Tiffany was particularly keen to produce glass in which the colour and decoration were integral and not applied to the surface. He always wanted to produce shapes that were natural for glass and not imitations of objects in bronze or porcelain. He was not always interested in perfect symmetry, because he admired the irregularities found in ancient glass.

The items he produced proved to be highly popular, and the demand was such that he could not possibly have made them all himself, although he kept a close eye on everything that left his factory. There is therefore a division between the experimental pieces for which he was directly responsible and the more commercial items that were produced to satisfy the demands of the market. The modern collector needs to be aware of this fact and appreciate that Tiffany glass varies in quality, and therefore price, for this reason.


Variants of Tiffany glass

Tiffany used several methods to produce iridescent glass by adding a film of metallic oxide, the particular oxide determining the colour. For example, iron oxide gave a green colour, and manganese oxide produced glass that was violet. A very popular lustre was gold, sometimes formed by spraying a gold oxide on to the glass while it was soft on emerging from the furnace.

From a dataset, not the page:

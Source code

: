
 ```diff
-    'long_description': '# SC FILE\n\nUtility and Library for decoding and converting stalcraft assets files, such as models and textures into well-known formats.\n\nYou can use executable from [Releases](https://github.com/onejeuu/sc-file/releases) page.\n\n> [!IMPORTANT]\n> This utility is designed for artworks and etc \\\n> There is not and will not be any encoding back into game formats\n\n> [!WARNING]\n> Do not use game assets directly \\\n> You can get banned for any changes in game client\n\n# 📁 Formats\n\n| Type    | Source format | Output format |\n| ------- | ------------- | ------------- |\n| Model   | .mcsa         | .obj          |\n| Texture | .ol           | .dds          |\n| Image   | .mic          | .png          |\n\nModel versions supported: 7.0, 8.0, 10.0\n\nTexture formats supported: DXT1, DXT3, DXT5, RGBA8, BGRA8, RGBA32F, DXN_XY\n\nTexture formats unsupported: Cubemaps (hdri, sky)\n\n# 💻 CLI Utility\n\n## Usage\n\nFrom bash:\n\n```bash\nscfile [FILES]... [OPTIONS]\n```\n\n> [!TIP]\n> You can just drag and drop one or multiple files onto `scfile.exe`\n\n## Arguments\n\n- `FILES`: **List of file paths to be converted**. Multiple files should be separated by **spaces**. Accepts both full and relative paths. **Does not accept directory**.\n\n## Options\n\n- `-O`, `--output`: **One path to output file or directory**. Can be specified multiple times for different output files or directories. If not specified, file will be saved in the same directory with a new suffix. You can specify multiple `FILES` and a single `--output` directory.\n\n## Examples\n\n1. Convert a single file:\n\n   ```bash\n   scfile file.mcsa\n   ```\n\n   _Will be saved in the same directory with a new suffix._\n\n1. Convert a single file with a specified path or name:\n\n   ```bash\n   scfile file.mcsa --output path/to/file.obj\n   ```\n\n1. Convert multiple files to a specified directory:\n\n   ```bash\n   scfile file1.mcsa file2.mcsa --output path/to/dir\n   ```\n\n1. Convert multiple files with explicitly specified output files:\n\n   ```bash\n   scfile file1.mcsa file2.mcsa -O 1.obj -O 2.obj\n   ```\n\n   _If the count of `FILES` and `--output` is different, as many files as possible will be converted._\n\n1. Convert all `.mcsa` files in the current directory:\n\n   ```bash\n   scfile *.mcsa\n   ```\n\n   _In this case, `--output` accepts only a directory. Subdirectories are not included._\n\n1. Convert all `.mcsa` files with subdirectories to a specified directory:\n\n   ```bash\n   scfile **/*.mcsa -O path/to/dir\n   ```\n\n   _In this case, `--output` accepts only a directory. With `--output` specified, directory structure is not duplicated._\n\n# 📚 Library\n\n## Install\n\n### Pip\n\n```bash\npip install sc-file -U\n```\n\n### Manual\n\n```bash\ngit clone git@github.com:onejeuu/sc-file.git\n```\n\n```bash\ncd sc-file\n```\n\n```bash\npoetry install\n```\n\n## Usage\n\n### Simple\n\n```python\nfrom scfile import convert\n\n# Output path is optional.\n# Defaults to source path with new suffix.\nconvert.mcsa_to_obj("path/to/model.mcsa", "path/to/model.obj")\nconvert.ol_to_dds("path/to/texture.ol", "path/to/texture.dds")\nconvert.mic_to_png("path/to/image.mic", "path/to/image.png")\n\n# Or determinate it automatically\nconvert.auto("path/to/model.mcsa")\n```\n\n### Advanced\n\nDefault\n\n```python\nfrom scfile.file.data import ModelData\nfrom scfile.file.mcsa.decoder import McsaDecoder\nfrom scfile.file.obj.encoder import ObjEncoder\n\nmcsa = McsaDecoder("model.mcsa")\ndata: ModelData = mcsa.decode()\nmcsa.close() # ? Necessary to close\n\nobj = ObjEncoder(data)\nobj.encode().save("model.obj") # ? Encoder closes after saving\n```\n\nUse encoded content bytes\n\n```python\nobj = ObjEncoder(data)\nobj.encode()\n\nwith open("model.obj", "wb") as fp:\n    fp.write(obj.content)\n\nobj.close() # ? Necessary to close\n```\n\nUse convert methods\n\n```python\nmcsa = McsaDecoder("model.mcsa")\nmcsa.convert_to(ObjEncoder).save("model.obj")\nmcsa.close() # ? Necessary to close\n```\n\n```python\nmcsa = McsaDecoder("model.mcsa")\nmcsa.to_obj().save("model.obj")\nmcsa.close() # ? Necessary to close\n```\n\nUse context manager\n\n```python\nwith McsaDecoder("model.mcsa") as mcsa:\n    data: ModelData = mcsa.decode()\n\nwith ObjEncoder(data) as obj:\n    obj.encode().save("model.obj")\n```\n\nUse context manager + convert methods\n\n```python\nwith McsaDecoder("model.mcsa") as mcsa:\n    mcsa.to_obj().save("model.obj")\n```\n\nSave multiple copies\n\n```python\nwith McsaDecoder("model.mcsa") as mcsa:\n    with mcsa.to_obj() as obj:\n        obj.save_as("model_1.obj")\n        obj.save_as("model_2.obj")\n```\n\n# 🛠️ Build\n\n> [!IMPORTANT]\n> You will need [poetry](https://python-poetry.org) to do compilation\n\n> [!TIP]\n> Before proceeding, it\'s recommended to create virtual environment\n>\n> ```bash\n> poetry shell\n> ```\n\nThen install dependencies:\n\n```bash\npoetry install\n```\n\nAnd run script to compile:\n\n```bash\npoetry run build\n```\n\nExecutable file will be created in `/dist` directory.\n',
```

Decoration was added to iridescent glass by various methods. One involved the reheating of a small ball of glass many times (up to 20) with new pieces of glass being added each time. As the piece grew, so did the decoration added at the early stages. This method produced the characteristic “peacock feather” vases that are now highly prized.

Another technique was to decorate a vase while still soft, by adding coloured glass in flower patterns and rolling the new glass in until smooth, then encasing the whole in further glass, thus giving the finished piece an impression of depth. This technique was used for Tiffany’s “paperweight vases”.

“Cypriote” ware was glass with a crusted surface, intended to reproduce the corroded texture of ancient glass. The technique involved rolling the warm glass over a surface that was covered with pulverised glass crumbs. Cypriote ware was usually made from brown or blue opaque glass, and the pieces tended to be larger than other vase types.

Tiffany also produced “lava glass” with irregular decoration in gold lustre, agate ware (different colours run together then polished) and marbilized ware (colours blended to resemble marble).

Of particular interest are Tiffany’s lampshades, in the form of glass mosaics within a leaded framework. A very large number of these were produced, such that it would seem that nobody who could afford a Tiffany table lamp would dare to be seen without at least one in their house, preferably several. The quality varies considerably, but the best lampshades are beautifully constructed and incorporate subtle uses of colour.

Many Tiffany pieces are marked with the word “favrile”, and are sometimes referred to “Tiffany-Favrile”. The word is derived from the Old English word “fabrile” and simply means “hand made”.


Tiffany’s reputation

Louis Tiffany had pretensions to be an American William Morris, but whereas Morris sought to simplify and to make art and good design affordable, Tiffany was more interested in the luxurious and exotic. By seeking to reproduce forms found in Nature and the distant past he could be said to have been in tune with the principles of Art Nouveau, but he did not subscribe to any Art Nouveau dogma. He did, however, make a huge contribution to American craftsmanship and produced many pieces that, although only moderately functional, were highly decorative (this is art glass after all, not tableware!) and often exquisitely beautiful.

Good collections of Tiffany glass can be seen at the Bethnal Green Museum in London, the Metropolitan Museum of Art in New York, and the Chrysler Art Museum in Provincetown, Massachusetts, among others.